Scholarship into the culture of romantic love has tended to put an emphasis on defining the constitutive elemental concepts (culture and romantic love) and answering specific questions to which their combination gives rise. Hsu-Ming Teo’s edited collection, The Popular Culture of Romantic Love in Australia, taps into these debates strategically; the concept of culture is holistically analysed in relation to both popular practices and its memetic representations, and the book explores how romantic love is operationalised through its understood meanings, representations and practices. Despite the risks of ‘vagueness’ that this approach is susceptible to by its porous nature (that is, the refusal to define romantic love or culture in a specific way and then only study that phenomenon), Teo has turned this into an unquestionable strength of the book. While it does not necessarily lend itself to a straightforward delineation of how Australians constitute or experience romantic love, it enables contributors to explore the expressions of love in multiple Australian cultural contexts, across different times and mediums, by different producers and for different audiences. As is its aim, this collection is an unfettered exploration into ‘how love is produced culturally’ (20, sic), as well as the changing sets of ideas and practices that constitute romantic love in Australian popular culture.

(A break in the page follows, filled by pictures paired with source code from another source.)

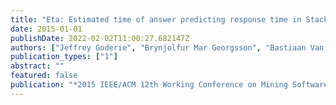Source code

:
 ```yaml
---
title: "Eta: Estimated time of answer predicting response time in Stack Overflow"
date: 2015-01-01
publishDate: 2022-02-02T11:00:27.682147Z
authors: ["Jeffrey Goderie", "Brynjolfur Mar Georgsson", "Bastiaan Van Graafeiland", "Alberto Bacchelli"]
publication_types: ["1"]
abstract: ""
featured: false
publication: "*2015 IEEE/ACM 12th Working Conference on Mining Software Repositories*"
---
```



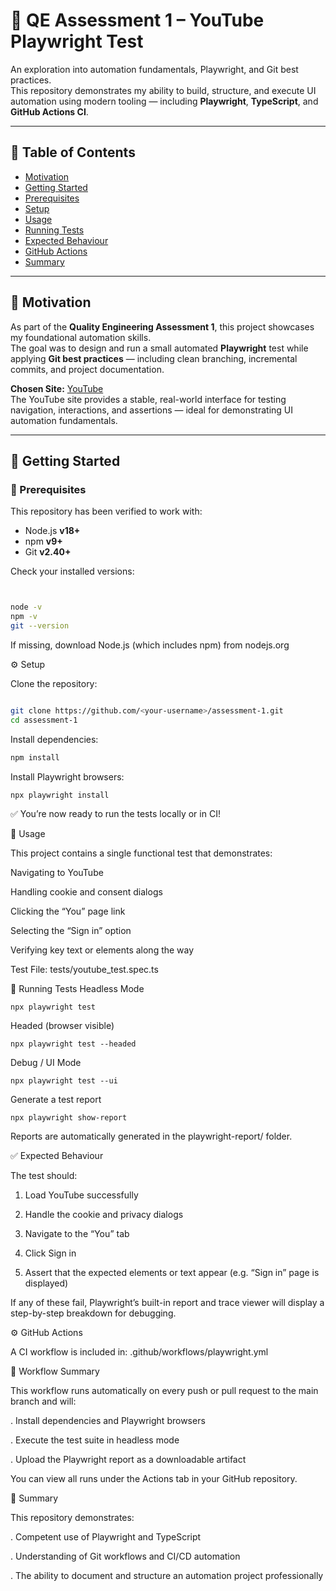 # 🧪 QE Assessment 1 – YouTube Playwright Test

An exploration into automation fundamentals, Playwright, and Git best practices.  
This repository demonstrates my ability to build, structure, and execute UI automation using modern tooling — including **Playwright**, **TypeScript**, and **GitHub Actions CI**.

---

## 📑 Table of Contents
- [Motivation](#motivation)
- [Getting Started](#getting-started)
- [Prerequisites](#prerequisites)
- [Setup](#setup)
- [Usage](#usage)
- [Running Tests](#running-tests)
- [Expected Behaviour](#expected-behaviour)
- [GitHub Actions](#github-actions)
- [Summary](#summary)

---

## 🎯 Motivation

As part of the **Quality Engineering Assessment 1**, this project showcases my foundational automation skills.  
The goal was to design and run a small automated **Playwright** test while applying **Git best practices** — including clean branching, incremental commits, and project documentation.

**Chosen Site:** [YouTube](https://www.youtube.com)  
The YouTube site provides a stable, real-world interface for testing navigation, interactions, and assertions — ideal for demonstrating UI automation fundamentals.

---

## 🚀 Getting Started

### 🔧 Prerequisites

This repository has been verified to work with:

- Node.js **v18+**
- npm **v9+**
- Git **v2.40+**

Check your installed versions:

```bash


node -v
npm -v
git --version

```
If missing, download Node.js (which includes npm) from nodejs.org

⚙️ Setup

Clone the repository:
```bash

git clone https://github.com/<your-username>/assessment-1.git
cd assessment-1

```

Install dependencies:

```bash
npm install

```

Install Playwright browsers:
```bash
npx playwright install

```
✅ You’re now ready to run the tests locally or in CI!



🧭 Usage

This project contains a single functional test that demonstrates:

Navigating to YouTube

Handling cookie and consent dialogs

Clicking the “You” page link

Selecting the “Sign in” option

Verifying key text or elements along the way

Test File: tests/youtube_test.spec.ts

🧪 Running Tests
Headless Mode
```
npx playwright test
```

Headed (browser visible)
```
npx playwright test --headed
```

Debug / UI Mode

```
npx playwright test --ui

```
Generate a test report

```
npx playwright show-report

```
Reports are automatically generated in the playwright-report/ folder.




✅ Expected Behaviour

The test should:

1. Load YouTube successfully

2. Handle the cookie and privacy dialogs

3. Navigate to the “You” tab

4. Click Sign in

5. Assert that the expected elements or text appear (e.g. “Sign in” page is displayed)

If any of these fail, Playwright’s built-in report and trace viewer will display a step-by-step breakdown for debugging.


⚙️ GitHub Actions

A CI workflow is included in:
.github/workflows/playwright.yml



 
🧩 Workflow Summary

This workflow runs automatically on every push or pull request to the main branch and will:

. Install dependencies and Playwright browsers

. Execute the test suite in headless mode

. Upload the Playwright report as a downloadable artifact

You can view all runs under the Actions tab in your GitHub repository.




🏁 Summary

This repository demonstrates:

. Competent use of Playwright and TypeScript

. Understanding of Git workflows and CI/CD automation

. The ability to document and structure an automation project professionally


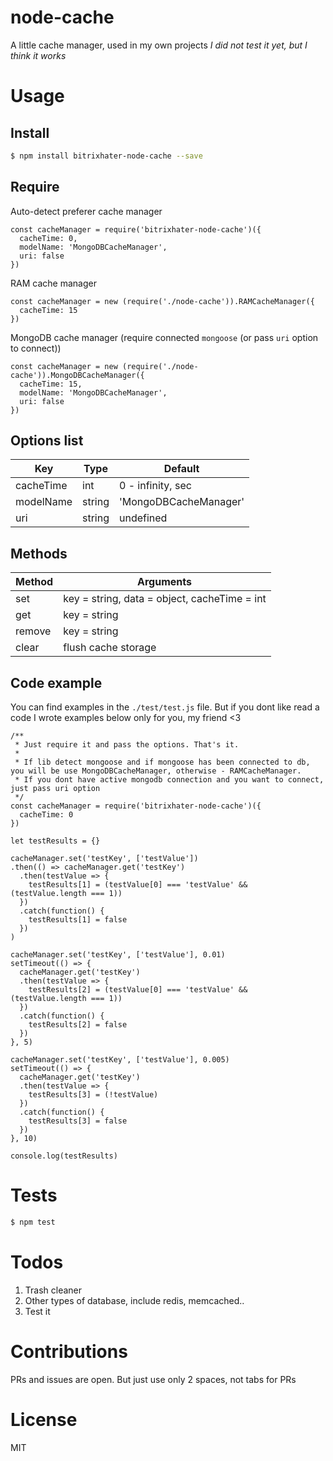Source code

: # node-cache

A little cache manager, used in my own projects
_I did not test it yet, but I think it works_


# Usage

## Install

```bash
$ npm install bitrixhater-node-cache --save
```

## Require

Auto-detect preferer cache manager
```JS
const cacheManager = require('bitrixhater-node-cache')({
  cacheTime: 0,
  modelName: 'MongoDBCacheManager',
  uri: false
})
```

RAM cache manager
```JS
const cacheManager = new (require('./node-cache')).RAMCacheManager({
  cacheTime: 15
})
```

MongoDB cache manager (require connected `mongoose` (or pass `uri` option to connect))
```JS
const cacheManager = new (require('./node-cache')).MongoDBCacheManager({
  cacheTime: 15,
  modelName: 'MongoDBCacheManager',
  uri: false
})
```

## Options list

| Key         | Type     | Default               |
| ----------- | -------- | --------------------- |
| cacheTime   | int      | 0 - infinity, sec     |
| modelName   | string   | 'MongoDBCacheManager' |
| uri         | string   | undefined             |

## Methods

| Method | Arguments                                    |
| ------ | -------------------------------------------- |
| set    | key = string, data = object, cacheTime = int |
| get    | key = string                                 |
| remove | key = string                                 |
| clear  | flush cache storage                          |

## Code example

You can find examples in the `./test/test.js` file. But if you dont like read a code I wrote examples below only for you, my friend <3

```JS
/**
 * Just require it and pass the options. That's it.
 *
 * If lib detect mongoose and if mongoose has been connected to db, you will be use MongoDBCacheManager, otherwise - RAMCacheManager. 
 * If you dont have active mongodb connection and you want to connect, just pass uri option
 */
const cacheManager = require('bitrixhater-node-cache')({
  cacheTime: 0
})

let testResults = {}

cacheManager.set('testKey', ['testValue'])
.then(() => cacheManager.get('testKey')
  .then(testValue => {
    testResults[1] = (testValue[0] === 'testValue' && (testValue.length === 1))
  })
  .catch(function() {
    testResults[1] = false
  })
)

cacheManager.set('testKey', ['testValue'], 0.01)
setTimeout(() => {
  cacheManager.get('testKey')
  .then(testValue => {
    testResults[2] = (testValue[0] === 'testValue' && (testValue.length === 1))
  })
  .catch(function() {
    testResults[2] = false
  })
}, 5)

cacheManager.set('testKey', ['testValue'], 0.005)
setTimeout(() => {
  cacheManager.get('testKey')
  .then(testValue => {
    testResults[3] = (!testValue)
  })
  .catch(function() {
    testResults[3] = false
  })
}, 10)

console.log(testResults)
```


# Tests
```bash
$ npm test
```


# Todos

1. Trash cleaner
2. Other types of database, include redis, memcached..
3. Test it


# Contributions

PRs and issues are open. But just use only 2 spaces, not tabs for PRs


# License

MIT
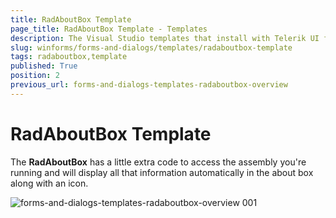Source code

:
 ```yaml
---
title: RadAboutBox Template
page_title: RadAboutBox Template - Templates
description: The Visual Studio templates that install with Telerik UI for WinForms let you add RadForm and ShapedForm to your application without any coding steps. 
slug: winforms/forms-and-dialogs/templates/radaboutbox-template
tags: radaboutbox,template
published: True
position: 2
previous_url: forms-and-dialogs-templates-radaboutbox-overview
---
```


# RadAboutBox Template

The __RadAboutBox__ has a little extra code to access the assembly you're running and will display all that information automatically in the about box along with an icon.

![forms-and-dialogs-templates-radaboutbox-overview 001](images/forms-and-dialogs-templates-radaboutbox-overview001.png)


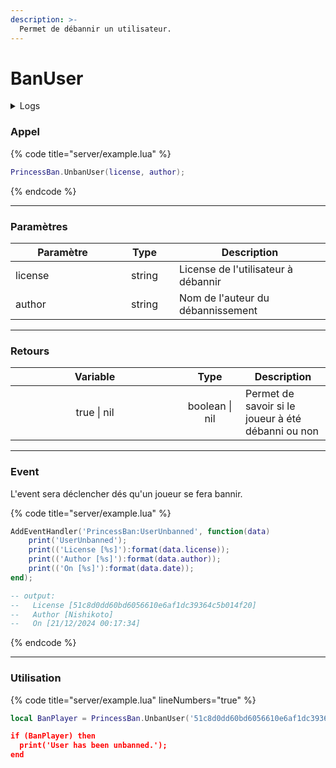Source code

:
 ```yaml
---
description: >-
  Permet de débannir un utilisateur.
---
```


# BanUser

<details>
  <summary>Logs</summary>

  Ajoutée en **v1.0**
</details>

### Appel

{% code title="server/example.lua" %}
```lua
PrincessBan.UnbanUser(license, author);
```
{% endcode %}

---

### Paramètres

<table>
  <thead>
    <tr>
      <th width="151" align="center">Paramètre</th>
      <th width="79" align="center">Type</th>
      <th align="center">Description</th>
    </tr>
  </thead>
  <tbody>
    <tr>
      <td>license</td>
      <td align="center">string</td>
      <td>License de l'utilisateur à débannir</td>
    </tr>
    <tr>
      <td>author</td>
      <td align="center">string</td>
      <td>Nom de l'auteur du débannissement</td>
    </tr>
  </tbody>
</table>

---

### Retours

<table>
  <thead>
    <tr>
      <th width="254" align="center">Variable</th>
      <th width="82" align="center">Type</th>
      <th align="center">Description</th>
    </tr>
  </thead>
  <tbody>
    <tr>
      <td align="center">true | nil</td>
      <td align="center">boolean | nil</td>
      <td>Permet de savoir si le joueur à été débanni ou non</td>
    </tr>
  </tbody>
</table>

---

### Event

L'event sera déclencher dés qu'un joueur se fera bannir.

{% code title="server/example.lua" %}
```lua
AddEventHandler('PrincessBan:UserUnbanned', function(data)
    print('UserUnbanned');
    print(('License [%s]'):format(data.license));
    print(('Author [%s]'):format(data.author));
    print(('On [%s]'):format(data.date));
end);

-- output:
--   License [51c8d0dd60bd6056610e6af1dc39364c5b014f20]
--   Author [Nishikoto]
--   On [21/12/2024 00:17:34]
```
{% endcode %}

---

### Utilisation

{% code title="server/example.lua" lineNumbers="true" %}
```lua
local BanPlayer = PrincessBan.UnbanUser('51c8d0dd60bd6056610e6af1dc39364c5b014f20', 'Nishikoto);

if (BanPlayer) then
  print('User has been unbanned.');
end
```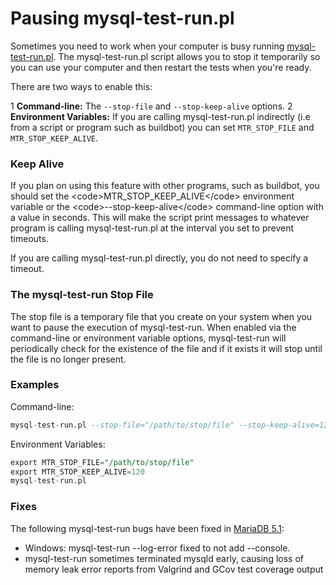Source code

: # Pausing mysql-test-run.pl

Sometimes you need to work when your computer is busy running
[mysql-test-run.pl](/clients-utilities/mysqltest/mysql-test-runpl-options). The mysql-test-run.pl script allows you to stop it temporarily so you can use
your computer and then restart the tests when you're ready.

There are two ways to enable this:

1 <strong>Command-line:</strong> The <code class="highlight fixed" style="white-space:pre-wrap">--stop-file</code> and
  <code class="highlight fixed" style="white-space:pre-wrap">--stop-keep-alive</code> options.
2 <strong>Environment Variables:</strong> If you are calling mysql-test-run.pl indirectly
  (i.e from a script or program such as buildbot) you can set
  <code class="highlight fixed" style="white-space:pre-wrap">MTR_STOP_FILE</code> and <code class="highlight fixed" style="white-space:pre-wrap">MTR_STOP_KEEP_ALIVE</code>.

### Keep Alive

If you plan on using this feature with other programs, such as buildbot, you should set the &lt;code&gt;MTR_STOP_KEEP_ALIVE&lt;/code&gt; environment variable or the &lt;code&gt;--stop-keep-alive&lt;/code&gt; command-line option with a value in seconds. This will make the script print messages to whatever program is calling mysql-test-run.pl at the interval you set to prevent timeouts.

If you are calling mysql-test-run.pl directly, you do not need to specify a timeout.

### The mysql-test-run Stop File

The stop file is a temporary file that you create on your system when you want
to pause the execution of mysql-test-run. When enabled via the command-line or
environment variable options, mysql-test-run will periodically check for the
existence of the file and if it exists it will stop until the file is no longer
present.

### Examples

Command-line:

```sql
mysql-test-run.pl --stop-file="/path/to/stop/file" --stop-keep-alive=120
```

Environment Variables:

```sql
export MTR_STOP_FILE="/path/to/stop/file"
export MTR_STOP_KEEP_ALIVE=120
mysql-test-run.pl
```

### Fixes

The following mysql-test-run bugs have been fixed in [MariaDB 5.1](/kb/en/what-is-mariadb-51/):

- Windows: mysql-test-run --log-error fixed to not add --console.
- mysql-test-run sometimes terminated mysqld early, causing loss of memory leak error reports from Valgrind and GCov test coverage output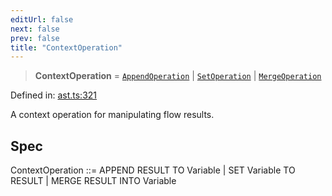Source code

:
 ```yaml
---
editUrl: false
next: false
prev: false
title: "ContextOperation"
---
```


> **ContextOperation** = [`AppendOperation`](/api/ast/interfaces/appendoperation/) \| [`SetOperation`](/api/ast/interfaces/setoperation/) \| [`MergeOperation`](/api/ast/interfaces/mergeoperation/)

Defined in: [ast.ts:321](https://github.com/rcs-agents/rcs-lang/blob/469fcdfdc8e17c47e6157264f59d88421628e7a2/packages/ast/src/ast.ts#L321)

A context operation for manipulating flow results.

## Spec

ContextOperation ::= APPEND RESULT TO Variable | SET Variable TO RESULT | MERGE RESULT INTO Variable
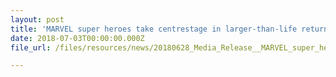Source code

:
 ```yaml
---
layout: post
title: 'MARVEL super heroes take centrestage in larger-than-life return of Sentosa Sandsation'
date: 2018-07-03T00:00:00.000Z
file_url: /files/resources/news/20180628_Media_Release__MARVEL_super_heroes_take_centre_in_larger-than-life_return_of_Sentosa_Sandsation.pdf

---
```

In an epistemological tradition that mirrors the charge against Australians for ‘preferring satire to sentimentality’ (5-6), Teo successfully mixes scholarship with popular culture; a rigorous literature review of the history of romantic love in academic scholarship, from its Platonic roots to its sociological and psychological iterations, is seamlessly incorporated alongside references to Paul Young and TV sitcom The Flight of the Conchords. The intricacy of Teo’s epistemological form is sustained throughout the subsequent twelve chapters. The contributing authors chronicle popular cultural practice in Australia from the nineteenth to twenty-first century, representations of popular culture within particular media industries, and the final two chapters examine the explicit relationship between these two domains. Contributors seem to engage in a constitutive and progressive dialogue despite writing from a variety of disciplines, with the range of research detailing ‘archival collections, [End Page 1] oral histories, letters, advertisements, newspapers and magazines, Valentine’s Day cards, film, television mini-series, romance novels, comics, music, the literature of sexology, and representations and political debates about same-sex marriage’ (26).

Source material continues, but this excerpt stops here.